Travel On Their Mind
An older couple has made a great plan that will help them travel around New Zealand when they retire, with the help of property, as Stevie Waring explains.
31 August 2022
I first met Archie and Avril a year ago. Archie had just turned 60, and Avril was in her early 50s. Like many Kiwis, they wanted to plan for their retirement so that they could spend their later years travelling around New Zealand and occasionally overseas. They’d recently bought a motorhome, and Avril was keen to take their dog with them when they toured the South Island.
To fund that lifestyle, they calculated that they would need $100k passive income per year.
And while this was below their current household income of $170k, their expenses will be lower by the time they reach retirement. That’s because they won’t need to be saving or putting money towards other investments.
So how much money would they need to generate that passive income? That’s where the rule of 4% comes in. This rule says that $100 of assets can make a 4% return to live on.
So, to make $100,000 a year, Archie and Avril will need $2.5 million worth of net assets (assets with no debt on them) to create that income. So, the question became, “how could we create $2.5 million of assets* over the next 14 years?” The time they wanted to retire.
Like most Kiwis, Avril and Archie weren’t starting from scratch. They had six figures within their KiwiSaver and would continue to contribute. On top of this, they’re confident they’ll receive the NZ superannuation in its current form because of their age. When you crunch the numbers, this will provide the equivalent of $900,000 of assets.
The pair had a wealth gap. What they were currently doing would not give them the lifestyle they wanted. So, Archie and Avril need more assets … $1.6 million in the next 14 years.
If they continued what they were doing, they wouldn’t be able to live that $100k a year lifestyle. In fact, they’d primarily be living off the pension.
We initially planned for the pair to invest in two new build properties. One in Christchurch and another in Auckland, which I set about finding. Based on a respective capital growth rate of 5% and 6%, they were initially projected to retire on about $95,000 in passive income. Not entirely their goal, but close.
One of the significant challenges with Avril and Archie is their age. The banks are typically hesitant when lending to older Kiwis.

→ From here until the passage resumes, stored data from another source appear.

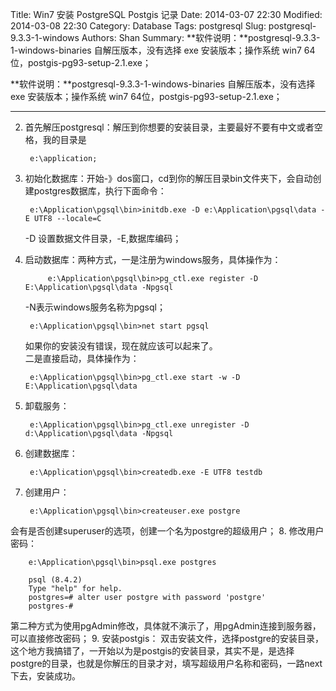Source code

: Title: Win7 安装 PostgreSQL Postgis 记录
Date: 2014-03-07 22:30
Modified: 2014-03-08 22:30
Category: Database
Tags: postgresql
Slug: postgresql-9.3.3-1-windows
Authors: Shan
Summary: **软件说明：**postgresql-9.3.3-1-windows-binaries 自解压版本，没有选择 exe 安装版本；操作系统 win7 64位，postgis-pg93-setup-2.1.exe；


**软件说明：**postgresql-9.3.3-1-windows-binaries 自解压版本，没有选择 exe 安装版本；操作系统 win7 64位，postgis-pg93-setup-2.1.exe；

----
  
2. 首先解压postgresql：解压到你想要的安装目录，主要最好不要有中文或者空格，我的目录是

		e:\application;
	
3. 初始化数据库：开始-》dos窗口，cd到你的解压目录bin文件夹下，会自动创建postgres数据库，执行下面命令：

	    e:\Application\pgsql\bin>initdb.exe -D e:\Application\pgsql\data -E UTF8 --locale=C
	
	-D 设置数据文件目录，-E,数据库编码；
	
4. 启动数据库：两种方式，一是注册为windows服务，具体操作为：

			e:\Application\pgsql\bin>pg_ctl.exe register -D E:\Application\pgsql\data -Npgsql
			
	-N表示windows服务名称为pgsql；

		e:\Application\pgsql\bin>net start pgsql
	如果你的安装没有错误，现在就应该可以起来了。	
	二是直接启动，具体操作为：
	
		e:\Application\pgsql\bin>pg_ctl.exe start -w -D E:\Application\pgsql\data
5. 卸载服务：

    	e:\Application\pgsql\bin>pg_ctl.exe unregister -D d:\Application\pgsql\data -Npgsql
		
6. 创建数据库：

        e:\Application\pgsql\bin>createdb.exe -E UTF8 testdb
7. 创建用户：

        e:\Application\pgsql\bin>createuser.exe postgre
会有是否创建superuser的选项，创建一个名为postgre的超级用户；
8. 修改用户密码：

        e:\Application\pgsql\bin>psql.exe postgres
		
		psql (8.4.2)
		Type "help" for help.
		postgres=# alter user postgre with password 'postgre'
		postgres-#
第二种方式为使用pgAdmin修改，具体就不演示了，用pgAdmin连接到服务器，可以直接修改密码；
9. 安装postgis：
双击安装文件，选择postgre的安装目录，这个地方我搞错了，一开始以为是postgis的安装目录，其实不是，是选择postgre的目录，也就是你解压的目录才对，填写超级用户名称和密码，一路next下去，安装成功。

That’s because the bank is lending money for 30 years, but what happens if Archie decides to retire in 5 years when he turns 65?
In these situations, you must give your bank an exit plan. You need to explain how they will get their money back. For Archie and Avril, the exit plan is to sell the investment properties and pay back the bank at some point. Archie also plans to keep working part-time past the retirement age so that the properties remain affordable.
If Archie worked a physical job, the bank might not accept this. But since he works in an office, the bank has agreed that this is reasonable. The good news is that the couple got the lending approved for two properties – which they’ve now purchased.
After a year of working together, I caught up with Archie and Avril to review their plan. Since purchasing those two properties, they have collectively increased in value by $120,000. That’s an extra $120k of equity that can contribute towards their retirement. And based on our updated projections, they’re now on track to overshoot their goal.
There are a couple of important lessons to take from the couple’s story:
- Taking an income hit in retirement is okay since some expenses won’t carry with you. You likely won’t be paying a mortgage or paying for childcare in retirement. While Avril and Archie earn $170,000 today, they are happy to retire on $100,000.
- As you get older, getting money out of the bank becomes harder. That’s why you must have a clear exit plan that you can explain to the bank. In this case, the exit plan was to sell the properties and for Archie to continue working past 65.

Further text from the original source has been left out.